82.      Entendo que o grau exigível de independência depende da atividade para a qual é requerida. A independência exigida da autoridade que emite um MDN pode não ser tão rigorosa como a requerida a um órgão jurisdicional, precisamente porque esse MDN está sempre sujeito a uma última e imediata revisão jurisdicional.

83.      A emissão de um MDE implica o desencadear de um processo que, como reitero, pode redundar numa intervenção muito agressiva quanto à liberdade da pessoa visada. A fiscalização judicial que deve ser efetuada no Estado‑Membro de execução do MDE não pode alcançar o grau de imediatismo, de exaustividade e de intensidade que é apanágio do juiz de emissão relativamente ao MDN que está na origem daquele.

84.      Por conseguinte, quem emite um MDE deve ter a máxima independência. Tanta como só é possível a um órgão jurisdicional em sentido estrito (51). E é assim porque a autoridade judiciária de execução só pode assumir um MDE que ofereça todas as garantias de uma decisão judicial. Isto é, de uma decisão proferida por um órgão jurisdicional que, nessa qualidade, beneficia da independência característica, e exclusiva, do poder judicial.

85.      O Tribunal de Justiça foi especialmente rigoroso ao defender, no Acórdão de 25 de julho de 2018, Minister for Justice and Equality (Falhas do sistema judiciário), que «não apenas […] a decisão relativa à execução do mandado de detenção europeu mas também a decisão relativa à emissão desse mandado sejam tomadas por uma autoridade judiciária que preencha as exigências inerentes a uma proteção jurisdicional efetiva — incluindo a garantia de independência» (52).

86.      Esse mesmo acórdão contém afirmações contundentes sobre a independência das autoridades que intervêm na emissão e receção dos MDE:

–      «O elevado grau de confiança entre os Estados‑Membros, no qual se baseia o mecanismo do [MDE], funda‑se […] na premissa segundo a qual os órgãos jurisdicionais penais dos restantes Estados‑Membros […] satisfazem as exigências de uma proteção jurisdicional efetiva, entre as quais figuram, designadamente, a independência e a imparcialidade dos referidos órgãos jurisdicionais» (53).

–      «[P]ara garantir essa tutela, é fundamental que seja preservada a independência [das ditas instâncias], como confirma o artigo 47.o, segundo parágrafo, da Carta, que refere o acesso a um tribunal “independente” de entre as exigências associadas ao direito fundamental a uma ação (Acórdão de 27 de fevereiro de 2018, Associação Sindical dos Juízes Portugueses, C‑64/16, EU:C:2018:117, n.o 41)» (54).

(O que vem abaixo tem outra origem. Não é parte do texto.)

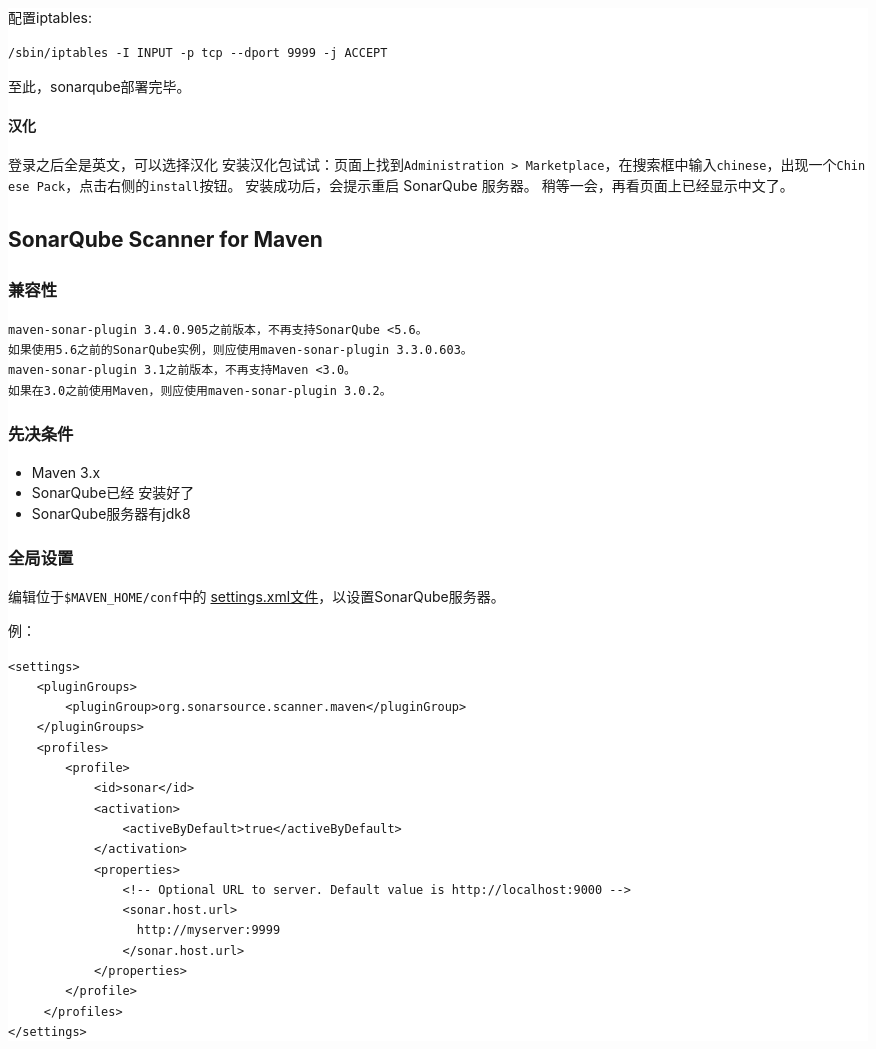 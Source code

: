 配置iptables:

```
/sbin/iptables -I INPUT -p tcp --dport 9999 -j ACCEPT
```

至此，sonarqube部署完毕。

#### 汉化

登录之后全是英文，可以选择汉化
安装汉化包试试：页面上找到`Administration > Marketplace`，在搜索框中输入`chinese`，出现一个`Chinese Pack`，点击右侧的`install`按钮。
安装成功后，会提示重启 SonarQube 服务器。
稍等一会，再看页面上已经显示中文了。

##  SonarQube Scanner for Maven

### 兼容性

```
maven-sonar-plugin 3.4.0.905之前版本，不再支持SonarQube <5.6。
如果使用5.6之前的SonarQube实例，则应使用maven-sonar-plugin 3.3.0.603。
maven-sonar-plugin 3.1之前版本，不再支持Maven <3.0。
如果在3.0之前使用Maven，则应使用maven-sonar-plugin 3.0.2。
```

### 先决条件

- Maven 3.x
- SonarQube已经 安装好了
- SonarQube服务器有jdk8

### 全局设置

编辑位于`$MAVEN_HOME/conf`中的 [settings.xml文件](http://maven.apache.org/settings.html)，以设置SonarQube服务器。

例：

```
<settings>
    <pluginGroups>
        <pluginGroup>org.sonarsource.scanner.maven</pluginGroup>
    </pluginGroups>
    <profiles>
        <profile>
            <id>sonar</id>
            <activation>
                <activeByDefault>true</activeByDefault>
            </activation>
            <properties>
                <!-- Optional URL to server. Default value is http://localhost:9000 -->
                <sonar.host.url>
                  http://myserver:9999
                </sonar.host.url>
            </properties>
        </profile>
     </profiles>
</settings>
```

87.      Ora, essa independência da autoridade nacional que emite o MDE pressupõe que «a instância em causa exerça as suas funções com total autonomia, sem estar submetida a nenhum vínculo hierárquico ou de subordinação em relação a quem quer que seja e sem receber ordens ou instruções de qualquer origem, e esteja, assim, protegida contra intervenções ou pressões externas suscetíveis de afetar a independência de julgamento dos seus membros e influenciar as suas decisões» (55).

88.      Estas afirmações, tão categóricas como pertinentes perante situações em que a independência judicial poderia ser posta em risco, não podem ser desprezadas quando se trata de decisões judiciais que afetam a liberdade das pessoas. Seria paradoxal que, após as recentes decisões do Tribunal de Justiça proferidas a respeito da independência judicial, se reduzisse o nível de exigência, aceitando como autoridade judiciária independente quem pode estar obrigado a cumprir instruções de outros poderes.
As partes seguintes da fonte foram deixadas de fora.